These days i’m busy doing research & writing a dissertation on Social CRM in Ireland. (update: dissertation now finished, submitted and presented, i got 73% and you can check it out here) It’s extremely difficult and time consuming for me to switch off and blog about something completely unrelated, so from now on i’ll merge the two…
What is CRM?
First of all, before i go in to Social CRM, we need to know what CRM is. Why is it useful? Why am i studying it & writing about it? CRM stands for ‘customer relationship management’ and as the name suggests, it’s all about managing relationships with customers. So this is obviously business stuff.
All businesses need customers to survive, right? So it makes sense to try and build long term relationships with customers. There’s an old rule of thumb called the 80-20 rule. 20% of customers deliver 80% of profits. Don’t get too caught up in those figures, but i’m using it to try and explain that repeat customers (loyal customers) are extremely valuable. So it makes sense to find out all you can about them and use that information to serve them better.
So by using CRM tools and technology, businesses can store this information, analyse it, perhaps discover patterns or trends and try to make strategic business decisions based on what customers want.
What is Social CRM?
Social CRM according to some people doesn’t exist. It’s like web 2.0 or a term which has been created to manufacture the need for Social CRM experts & analysts. That’s what the cynic will say. However whilst the term ‘Social CRM’ may not sit well with everyone, there is no doubt that what it represents is hugely important in business today and will only become even more important in years to come.
I’ve described CRM as best i can above, and in many ways Social CRM is just CRM ‘version 2’ or an extension of traditional CRM. The major difference is that Social CRM incorporates social media and that changes quite a bit in terms of how businesses communicate with customers.
Years ago, a business had a call center and that’s how you got support. Ring ring, *half an hour in a queue*, then you got your problem sorted, or not. No matter how that conversation ended, the business was always in control. Sure, you might have abused staff or threatened legal action and got refunds etc… but you probably just told close family & friends about your negative experience.
Fast forward to 2011 and if you have a problem with a business, you can post a tweet or a facebook status update and that’s seen instantly by hundreds or maybe thousands of people. If those guys like it, they retweet it or ‘like’ it and your message spreads. It could spread at 4am in the morning from your house up a mountain somewhere to your old school pal in Hong Kong. The world knows instantly.
So that’s a whole lotta power in your hands and it’s bloody scary for businesses. They could go home on a Friday, then arrive in on Monday morning oblivious to the fact their reputation is in tatters online. That kind of stuff *does* happen. People get fired and arrested for doing stupid things online, inside and outside of the workplace. Reputations get damaged, businesses suffer.

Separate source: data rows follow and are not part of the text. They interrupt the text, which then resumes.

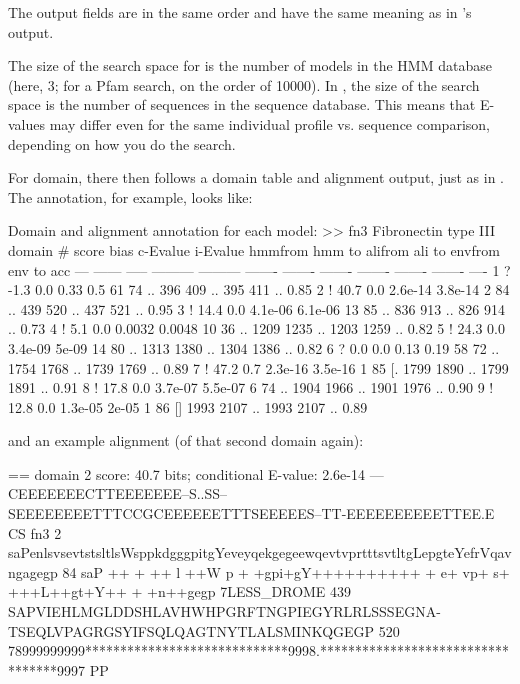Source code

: The output fields are in the same order and have the same meaning as
in 's output. 

The size of the search space for  is the number of
models in the HMM database (here, 3; for a Pfam search, on the order
of 10000). In , the size of the search space is the
number of sequences in the sequence database. This means that E-values
may differ even for the same individual profile vs. sequence
comparison, depending on how you do the search.

For domain, there then follows a domain table and alignment output,
just as in . The  annotation, for example,
looks like:

\begin{sreoutput}
Domain and alignment annotation for each model:
>> fn3  Fibronectin type III domain
   #    score  bias  c-Evalue  i-Evalue hmmfrom  hmm to    alifrom  ali to    envfrom  env to     acc
 ---   ------ ----- --------- --------- ------- -------    ------- -------    ------- -------    ----
   1 ?   -1.3   0.0      0.33       0.5      61      74 ..     396     409 ..     395     411 .. 0.85
   2 !   40.7   0.0   2.6e-14   3.8e-14       2      84 ..     439     520 ..     437     521 .. 0.95
   3 !   14.4   0.0   4.1e-06   6.1e-06      13      85 ..     836     913 ..     826     914 .. 0.73
   4 !    5.1   0.0    0.0032    0.0048      10      36 ..    1209    1235 ..    1203    1259 .. 0.82
   5 !   24.3   0.0   3.4e-09     5e-09      14      80 ..    1313    1380 ..    1304    1386 .. 0.82
   6 ?    0.0   0.0      0.13      0.19      58      72 ..    1754    1768 ..    1739    1769 .. 0.89
   7 !   47.2   0.7   2.3e-16   3.5e-16       1      85 [.    1799    1890 ..    1799    1891 .. 0.91
   8 !   17.8   0.0   3.7e-07   5.5e-07       6      74 ..    1904    1966 ..    1901    1976 .. 0.90
   9 !   12.8   0.0   1.3e-05     2e-05       1      86 []    1993    2107 ..    1993    2107 .. 0.89
\end{sreoutput}

and an example alignment (of that second domain again):

\begin{sreoutput}
  == domain 2    score: 40.7 bits;  conditional E-value: 2.6e-14
                  ---CEEEEEEECTTEEEEEEE--S..SS--SEEEEEEEETTTCCGCEEEEEETTTSEEEEES--TT-EEEEEEEEEETTEE.E CS
          fn3   2 saPenlsvsevtstsltlsWsppkdgggpitgYeveyqekgegeewqevtvprtttsvtltgLepgteYefrVqavngagegp 84 
                  saP   ++ +  ++ l ++W p +  +gpi+gY++++++++++  + e+ vp+   s+ +++L++gt+Y++ +  +n++gegp
  7LESS_DROME 439 SAPVIEHLMGLDDSHLAVHWHPGRFTNGPIEGYRLRLSSSEGNA-TSEQLVPAGRGSYIFSQLQAGTNYTLALSMINKQGEGP 520
                  78999999999*****************************9998.**********************************9997 PP
\end{sreoutput}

But they can also benefit, let’s not be completely pessimistic.
So rather than talk at customers, businesses now have to do more listening. That’s really how Social CRM differs from regular CRM. Of course some businesses don’t like that, they don’t like the idea of handling negative feedback in public or trying to deflect criticism… they may not be used to it. But they’ll have to get used to it in order to compete.
Personally i like seeing a business respond to negative criticism online. Provided it’s not a ‘fight fire with fire’ mentality. Hotels on tripadvisor are a great example of this… let’s face it, you can’t keep everyone happy and there’ll always be complaints no matter how great your service is. On tripadvisor, a lot of hotel managers will respond in public to negative reviews. Usually their response will be very professional and apologetic in nature. Even though that’s what i’d expect them to say, i think that always defuses the situation. It says to potential future customers, “Hey, we listen to feedback and take it seriously. This guy was a jackass (we didn’t say that but you can read between the lines) and please refer to the 999 positive reviews rather than focus in on this negative review”.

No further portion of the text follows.